[WORK ORDER]
Instruction for the entries that follow: retype exactly the lines from the line with "benchmarks in , the" to the line with "share the same", both included, and omit all others.

Source texts of formatted documents:
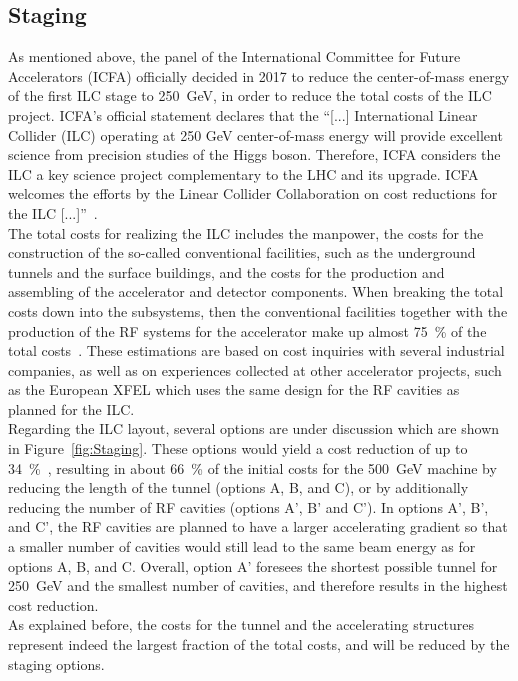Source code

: \subsection{Staging}
As mentioned above, the panel of the International Committee for Future Accelerators (ICFA) officially decided in 2017 to reduce the center-of-mass energy of the first ILC stage to \SI{250}{\GeV}, in order to reduce the total costs of the ILC project.
ICFA's official statement declares that the ``[...] International Linear Collider (ILC) operating at 250 GeV center-of-mass energy will provide excellent science from precision studies of the Higgs boson.
Therefore, ICFA considers the ILC a key science project complementary to the LHC and its upgrade.
ICFA welcomes the efforts by the Linear Collider Collaboration on cost reductions for the ILC [...]''~\cite{ICFA_Statement}.\\
The total costs for realizing the ILC includes the manpower, the costs for the construction of the so-called conventional facilities, such as the underground tunnels and the surface buildings, and the costs for the production and assembling of the accelerator and detector components.
When breaking the total costs down into the subsystems, then the conventional facilities together with the production of the RF systems for the accelerator make up almost \SI{75}{\percent} of the total costs~\cite[p. 20f]{TDR1}.
These estimations are based on cost inquiries with several industrial companies, as well as on experiences collected at other accelerator projects, such as the European XFEL which uses the same design for the RF cavities as planned for the ILC.\\
Regarding the ILC layout, several options are under discussion which are shown in Figure~\ref{fig:Staging}.
These options would yield a cost reduction of up to \SI{34}{\percent}~\cite{Cost_reduction}, resulting in about \SI{66}{\percent} of the initial costs for the \SI{500}{\GeV} machine by reducing the length of the tunnel (options A, B, and C), or by additionally reducing the number of RF cavities (options A', B' and C').
In options A', B', and C', the RF cavities are planned to have a larger accelerating gradient so that a smaller number of cavities would still lead to the same beam energy as for options A, B, and C.
Overall, option A' foresees the shortest possible tunnel for \SI{250}{\GeV} and the smallest number of cavities, and therefore results in the highest cost reduction.\\
As explained before, the costs for the tunnel and the accelerating structures represent indeed the largest fraction of the total costs, and will be reduced by the staging options.
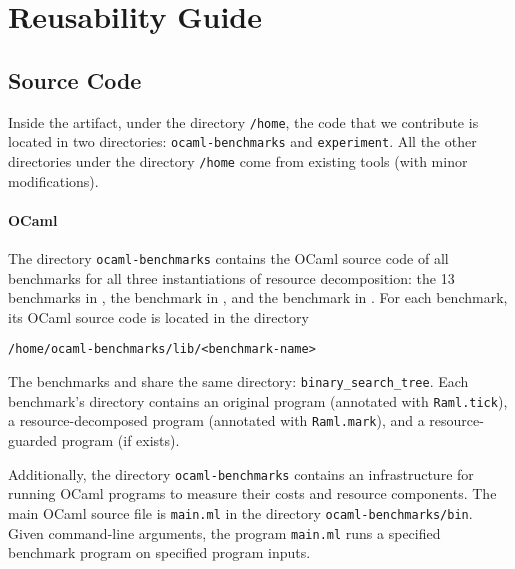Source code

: 
\section{Reusability Guide}
\label{sec:reusability-guide}

\subsection{Source Code}

Inside the artifact, under the directory \texttt{/home}, the code that we
contribute is located in two directories: \texttt{ocaml-benchmarks} and
\texttt{experiment}.
%
All the other directories under the directory \texttt{/home} come from existing
tools (with minor modifications).

\paragraph{OCaml}

The directory \texttt{ocaml-benchmarks} contains the OCaml source code of all
benchmarks for all three instantiations of resource decomposition: the 13
benchmarks in , the benchmark \kruskal{}
in , and the benchmark
\quicksorttiml{}\footnotemark in .
%
For each benchmark, its OCaml source code is located in the directory
\begin{verbatim}
/home/ocaml-benchmarks/lib/<benchmark-name>
\end{verbatim}
%
The benchmarks \unbalancedbst{} and \balancedbst{} share the same directory:
\texttt{binary\_search\_tree}.
%
Each benchmark's directory contains an original program (annotated with
\texttt{Raml.tick}), a resource-decomposed program (annotated with
\texttt{Raml.mark}), and a resource-guarded program (if exists).
%

Additionally, the directory \texttt{ocaml-benchmarks} contains an infrastructure
for running OCaml programs to measure their costs and resource components.
%
The main OCaml source file is \texttt{main.ml} in the directory
\texttt{ocaml-benchmarks/bin}.
%
Given command-line arguments, the program \texttt{main.ml} runs a specified
benchmark program on specified program inputs.


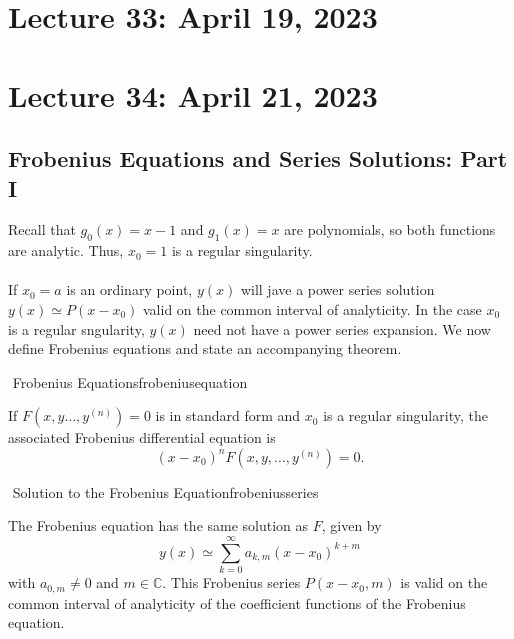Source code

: \section{Lecture 33: April 19, 2023}

\pagebreak

\section{Lecture 34: April 21, 2023}

    \subsection{Frobenius Equations and Series Solutions: Part I}

    Recall that \(g_0(x)=x-1\) and \(g_1(x)=x\) are polynomials, so both functions are analytic. Thus, \(x_0=1\) is a regular singularity.
    \\
    \\
    If \(x_0=a\) is an ordinary point, \(y(x)\) will jave a power series solution \(y(x)\simeq P(x-x_0)\) valid on the common interval of analyticity. In the case \(x_0\) is a regular sngularity, \(y(x)\) need not have a power series expansion. We now define Frobenius equations and state an accompanying theorem.
    \begin{definition}{\Stop\,\,Frobenius Equations}{frobeniusequation}

        If \(F(x,y\ldots,y^{(n)})=0\) is in standard form and \(x_0\) is a regular singularity, the associated Frobenius differential equation is
        \begin{equation*}
            (x-x_0)^nF(x,y,\ldots,y^{(n)})=0.
        \end{equation*}
        
    \end{definition}
    \begin{theorem}{\Stop\,\,Solution to the Frobenius Equation}{frobeniusseries}

        The Frobenius equation has the same solution as \(F\), given by 
        \begin{equation*}
            y(x)\simeq \sum_{k=0}^\infty a_{k,m}(x-x_0)^{k+m}
        \end{equation*}
        with \(a_{0,m}\neq0\) and \(m\in\mathbb{C}\). This Frobenius series \(P(x-x_0,m)\) is valid on the common interval of analyticity of the coefficient functions of the Frobenius equation.
        
    \end{theorem}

[REPLY]
benchmarks in , the benchmark \kruskal{}
in , and the benchmark
\quicksorttiml{}\footnotemark in .
%
For each benchmark, its OCaml source code is located in the directory
\begin{verbatim}
/home/ocaml-benchmarks/lib/<benchmark-name>
\end{verbatim}
%
The benchmarks \unbalancedbst{} and \balancedbst{} share the same directory:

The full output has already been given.